Lyrics and revisions
Some of the original lyrics penned by Martin were rejected before filming began. When presented with the original draft lyric, Garland, her co-star Tom Drake and director Vincente Minnelli criticized the song as depressing, and asked Martin to change the lyrics. Though he initially resisted, Martin made several changes to make the song more upbeat. For example, the lines "It may be your last / Next year we may all be living in the past" became "Let your heart be light / Next year all our troubles will be out of sight". Garland's version of the song, which was also released as a single by Decca Records, became popular among United States troops serving in World War II; her performance at the Hollywood Canteen brought many soldiers to tears.

In 1957, when Frank Sinatra approached Martin to record the song, he asked him to revise the lyrics to promote more positive themes; he particularly pointed out the line "until then we'll have to muddle through somehow," saying "the name of my album is A Jolly Christmas. Do you think you could jolly up that line for me?" Martin's revised lyric was "hang a shining star upon the highest bough." Martin made several other alterations, changing from the future tense to the present, so that the song's focus is a celebration of present happiness rather than anticipation of a better future. (However, Sinatra had recorded the original song's lyrics in 1948.) On The Judy Garland Show Christmas Special, Garland sang the song to her children Joey and Lorna Luft with Sinatra's revised lyrics.

In 2001, Martin, occasionally active as a pianist with religious ministries since the 1980s, wrote an entirely new set of lyrics to the song with John Fricke, "Have Yourself a Blessed Little Christmas," a religious version of the secular Christmas standard. The song was recorded by female gospel vocalist Del Delker with Martin accompanying her on piano.
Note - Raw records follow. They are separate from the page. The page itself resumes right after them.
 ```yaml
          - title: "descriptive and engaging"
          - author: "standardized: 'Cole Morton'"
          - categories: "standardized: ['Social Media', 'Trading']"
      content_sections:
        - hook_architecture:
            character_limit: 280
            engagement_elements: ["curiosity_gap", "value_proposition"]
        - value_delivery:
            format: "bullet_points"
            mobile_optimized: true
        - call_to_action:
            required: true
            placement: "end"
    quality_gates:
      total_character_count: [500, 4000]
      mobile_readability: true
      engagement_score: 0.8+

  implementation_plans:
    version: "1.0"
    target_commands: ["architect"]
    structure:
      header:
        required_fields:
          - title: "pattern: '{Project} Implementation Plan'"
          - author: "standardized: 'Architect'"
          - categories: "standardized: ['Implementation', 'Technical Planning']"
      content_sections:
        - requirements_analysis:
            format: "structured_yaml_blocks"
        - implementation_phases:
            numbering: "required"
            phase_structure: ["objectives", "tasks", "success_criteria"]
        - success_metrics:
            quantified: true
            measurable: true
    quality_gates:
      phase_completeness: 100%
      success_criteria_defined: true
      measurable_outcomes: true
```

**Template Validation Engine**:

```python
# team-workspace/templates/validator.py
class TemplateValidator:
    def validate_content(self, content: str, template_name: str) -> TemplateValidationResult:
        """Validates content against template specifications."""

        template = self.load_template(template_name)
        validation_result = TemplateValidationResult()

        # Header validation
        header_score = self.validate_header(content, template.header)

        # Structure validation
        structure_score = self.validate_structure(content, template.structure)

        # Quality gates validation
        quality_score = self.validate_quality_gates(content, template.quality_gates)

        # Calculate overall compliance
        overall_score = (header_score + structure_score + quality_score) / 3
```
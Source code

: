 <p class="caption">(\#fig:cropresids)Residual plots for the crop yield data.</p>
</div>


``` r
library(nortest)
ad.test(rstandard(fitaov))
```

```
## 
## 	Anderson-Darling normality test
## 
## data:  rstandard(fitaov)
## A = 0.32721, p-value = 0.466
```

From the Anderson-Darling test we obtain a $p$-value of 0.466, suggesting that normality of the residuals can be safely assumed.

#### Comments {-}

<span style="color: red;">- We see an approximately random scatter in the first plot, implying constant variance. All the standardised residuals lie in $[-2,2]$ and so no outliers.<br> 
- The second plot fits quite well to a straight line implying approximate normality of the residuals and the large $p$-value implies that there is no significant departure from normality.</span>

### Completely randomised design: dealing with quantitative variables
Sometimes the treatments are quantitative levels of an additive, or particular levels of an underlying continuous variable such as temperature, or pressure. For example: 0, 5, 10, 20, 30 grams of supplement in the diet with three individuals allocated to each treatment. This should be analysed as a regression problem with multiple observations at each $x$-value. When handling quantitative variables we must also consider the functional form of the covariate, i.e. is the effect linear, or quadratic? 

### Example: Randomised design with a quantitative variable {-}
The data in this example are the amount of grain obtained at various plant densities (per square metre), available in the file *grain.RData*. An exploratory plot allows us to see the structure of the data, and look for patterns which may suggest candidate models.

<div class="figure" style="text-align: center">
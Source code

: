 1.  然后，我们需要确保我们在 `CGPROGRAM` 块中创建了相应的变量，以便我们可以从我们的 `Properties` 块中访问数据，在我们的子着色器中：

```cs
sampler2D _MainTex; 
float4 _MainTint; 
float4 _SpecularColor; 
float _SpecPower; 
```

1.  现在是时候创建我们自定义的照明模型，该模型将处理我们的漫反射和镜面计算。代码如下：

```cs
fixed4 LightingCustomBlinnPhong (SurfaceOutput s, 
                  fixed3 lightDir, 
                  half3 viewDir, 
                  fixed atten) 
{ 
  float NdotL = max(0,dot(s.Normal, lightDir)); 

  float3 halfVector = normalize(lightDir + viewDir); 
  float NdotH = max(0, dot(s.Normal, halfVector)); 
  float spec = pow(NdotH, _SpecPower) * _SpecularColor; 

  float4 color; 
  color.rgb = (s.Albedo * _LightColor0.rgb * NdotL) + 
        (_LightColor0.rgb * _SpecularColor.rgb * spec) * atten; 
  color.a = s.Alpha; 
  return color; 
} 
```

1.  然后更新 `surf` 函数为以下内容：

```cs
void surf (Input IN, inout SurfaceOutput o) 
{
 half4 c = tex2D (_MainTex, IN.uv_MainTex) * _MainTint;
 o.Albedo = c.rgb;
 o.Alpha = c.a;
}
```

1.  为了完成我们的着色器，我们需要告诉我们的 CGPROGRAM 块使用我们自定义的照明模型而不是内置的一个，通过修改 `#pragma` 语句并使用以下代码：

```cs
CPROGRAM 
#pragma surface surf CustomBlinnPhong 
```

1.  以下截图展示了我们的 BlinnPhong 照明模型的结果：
In 2002, NewSong lead singer Michael O'Brien noted the line "through the years, we all will be together if the Lord allows," which was part of the original song, was purged and replaced with "if the fates allow" to remove religious reference when the song was released. He noted while a pastor in a California church in 1990 that he had met Martin, who played piano at the church where O'Brien was serving for an evening, and the pastor was told, "That's the original way I wrote it, so I want you to sing it this way."

Collaboration controversy
Although Ralph Blane is credited with writing the music for many of Martin's songs, Martin claimed in his autobiography that he wrote both music and lyrics to all of the songs in Meet Me in St. Louis and that "all of the so-called Martin and Blane songs (except for Best Foot Forward) were written entirely by me (solo) without help from Ralph or anybody else." His explanation for allowing Blane equal credit for the songs was: "I was reasonably content to let him receive equal screen credit, sheet music credit, ASCAP royalties, etc., mainly because this bizarre situation was caused by my naive and atrocious lack of business acumen."

Cover versions
Judy Garland's 1944 version of the song reached No. 27 on the Billboard charts.

In 2009, Keyshia Cole reached number 58 on the US Hot R&B/Hip-Hop Songs chart with a version of the song.

In 2011, Michael Bublé's version reached number 98 on the top 100 charts.

In 2012, this song is featured in the fourth season of the Fox musical-comedy series Glee for the Christmas episode "Glee, Actually". Jacob Artist (Jake Puckerman), Chris Colfer (Kurt Hummel), Darren Criss (Blaine Anderson), Heather Morris (Brittany Pierce), Chord Overstreet (Sam Evans), and Mark Salling (Noah Puckerman) recorded vocals for this version. Melissa Benoist (Marley Rose) sang all of Morris's lines in the episode version.

In 2014, English singer Sam Smith released a cover version which debuted at number 90 on the Billboard Hot 100, the first time a version of the song had charted on the Billboard list. The song reached top ten on the US and Canadian adult contemporary charts and on the US Holiday chart. It also peaked inside the top forty in Finland, Norway, Sweden, Denmark, Slovakia, the Czech Republic and Switzerland.

In 2016, Josh Groban reached number 1 on the US Adult Contemporary charts with a version of the song.

In 2017, Phoebe Bridgers covered the song and released it on her 2020 If We Make It Through December EP.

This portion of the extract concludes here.